The EN335 had the same bore and stoke as the EN289, but included some major changes. Amongst these were a nitrided crankshaft and shell-type main bearings. These brought it closer to established Leyland practice. Possibly the use of the EN335 designation, where 335 was the displacement in cubic inches (to the nearest 5) rather than say the next available number above 289 was in recognition of this. One may deduce that Albion saw a strong enough ongoing demand for its 4-cylinder Chieftain, but also that it required modernization to bring the engine closer to contemporary practice. The question could be asked why this was not done with the CH3 in mid-1958, but perhaps more time was needed. That the engine upgrade was implemented just 16 months after the CH3 was released suggests that it was part of the original plan, as a progressive development.
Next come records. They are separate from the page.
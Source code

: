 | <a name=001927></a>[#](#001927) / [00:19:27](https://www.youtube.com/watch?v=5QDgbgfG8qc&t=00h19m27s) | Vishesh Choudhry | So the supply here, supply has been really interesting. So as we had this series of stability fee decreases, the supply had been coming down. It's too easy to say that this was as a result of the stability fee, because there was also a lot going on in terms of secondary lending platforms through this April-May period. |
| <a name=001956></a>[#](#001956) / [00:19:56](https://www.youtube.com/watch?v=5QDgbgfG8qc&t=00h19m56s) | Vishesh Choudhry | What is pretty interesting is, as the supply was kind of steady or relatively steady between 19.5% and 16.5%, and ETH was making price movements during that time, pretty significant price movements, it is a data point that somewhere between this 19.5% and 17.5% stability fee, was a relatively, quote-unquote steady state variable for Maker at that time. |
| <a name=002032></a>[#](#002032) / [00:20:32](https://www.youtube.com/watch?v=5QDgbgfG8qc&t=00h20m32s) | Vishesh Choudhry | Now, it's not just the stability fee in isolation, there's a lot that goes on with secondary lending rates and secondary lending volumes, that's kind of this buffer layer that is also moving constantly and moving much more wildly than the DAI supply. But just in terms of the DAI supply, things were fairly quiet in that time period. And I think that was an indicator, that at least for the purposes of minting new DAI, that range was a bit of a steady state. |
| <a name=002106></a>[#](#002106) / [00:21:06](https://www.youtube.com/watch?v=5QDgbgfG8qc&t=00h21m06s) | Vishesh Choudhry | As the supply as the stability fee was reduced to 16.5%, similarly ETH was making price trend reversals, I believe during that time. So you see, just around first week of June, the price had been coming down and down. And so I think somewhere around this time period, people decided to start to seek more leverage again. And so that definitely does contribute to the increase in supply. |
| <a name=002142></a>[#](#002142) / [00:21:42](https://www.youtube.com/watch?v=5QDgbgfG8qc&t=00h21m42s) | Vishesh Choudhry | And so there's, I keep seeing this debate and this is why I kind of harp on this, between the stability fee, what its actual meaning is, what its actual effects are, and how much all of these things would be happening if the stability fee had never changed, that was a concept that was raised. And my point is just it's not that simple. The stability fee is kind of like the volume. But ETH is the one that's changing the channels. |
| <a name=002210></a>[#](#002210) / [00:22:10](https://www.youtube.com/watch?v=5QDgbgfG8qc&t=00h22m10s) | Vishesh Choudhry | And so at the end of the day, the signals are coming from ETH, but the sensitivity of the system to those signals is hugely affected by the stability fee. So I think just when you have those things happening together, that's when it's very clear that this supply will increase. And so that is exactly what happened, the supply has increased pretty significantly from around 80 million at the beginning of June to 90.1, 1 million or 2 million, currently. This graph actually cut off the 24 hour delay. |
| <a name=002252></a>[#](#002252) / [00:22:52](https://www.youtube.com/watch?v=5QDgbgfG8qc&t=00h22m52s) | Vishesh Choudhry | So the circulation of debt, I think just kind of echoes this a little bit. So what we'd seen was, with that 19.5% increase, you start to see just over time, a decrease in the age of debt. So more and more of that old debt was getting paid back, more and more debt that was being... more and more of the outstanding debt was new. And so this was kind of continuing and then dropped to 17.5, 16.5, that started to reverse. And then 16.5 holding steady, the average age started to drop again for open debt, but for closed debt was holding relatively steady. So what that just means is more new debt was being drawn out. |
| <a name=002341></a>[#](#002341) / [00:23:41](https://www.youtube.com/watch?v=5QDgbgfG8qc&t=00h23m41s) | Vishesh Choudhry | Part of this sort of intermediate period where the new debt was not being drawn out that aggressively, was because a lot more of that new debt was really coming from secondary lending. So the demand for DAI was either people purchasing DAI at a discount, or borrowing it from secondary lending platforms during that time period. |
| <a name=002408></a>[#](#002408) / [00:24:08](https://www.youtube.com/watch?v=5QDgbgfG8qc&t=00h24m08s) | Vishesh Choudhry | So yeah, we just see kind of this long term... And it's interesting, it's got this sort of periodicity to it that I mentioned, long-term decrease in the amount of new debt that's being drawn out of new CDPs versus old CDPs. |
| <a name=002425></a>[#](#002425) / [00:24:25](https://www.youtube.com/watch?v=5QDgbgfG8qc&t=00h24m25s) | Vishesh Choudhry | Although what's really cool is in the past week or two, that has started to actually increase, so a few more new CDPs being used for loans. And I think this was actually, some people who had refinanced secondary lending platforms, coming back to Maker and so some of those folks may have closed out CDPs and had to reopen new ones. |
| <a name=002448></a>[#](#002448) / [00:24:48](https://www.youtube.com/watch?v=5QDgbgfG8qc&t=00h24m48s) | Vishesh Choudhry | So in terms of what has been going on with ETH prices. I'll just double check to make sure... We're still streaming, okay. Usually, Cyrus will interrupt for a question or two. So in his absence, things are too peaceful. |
The book “Sure as the Sunrise” by Sam McKinstry provides some insights. Apparently Leyland wanted the “new” Chieftain to have a six-cylinder engine, whereas Albion wanted to retain the four-cylinder type. Eventually Albion got its own way. It may be inferred that this debate held up what was a planned “new” four-cylinder engine, and that as a result the CH3 was launched with an updated version of the existing engine, being rolled over to the CH3A when the new engine was available.

It is also apparent from McKinstry that the long-door version of the LAD cab was developed at Albion’s insistence. The Motor Panels LAD cab development was jointly funded by Leyland and Dodge, and it does seem logical that the short-door version, used by both, was in fact the original conception. Possibly Leyland had been thinking in terms of also using the short-door form on its heavy-duty truck models as more-or-less a drop-in replacement for its existing cab. But the combination of fact that the long-door form had been developed anyway, and that the heavy-duty models required a major rework to remain competitive evidently caused a rethink.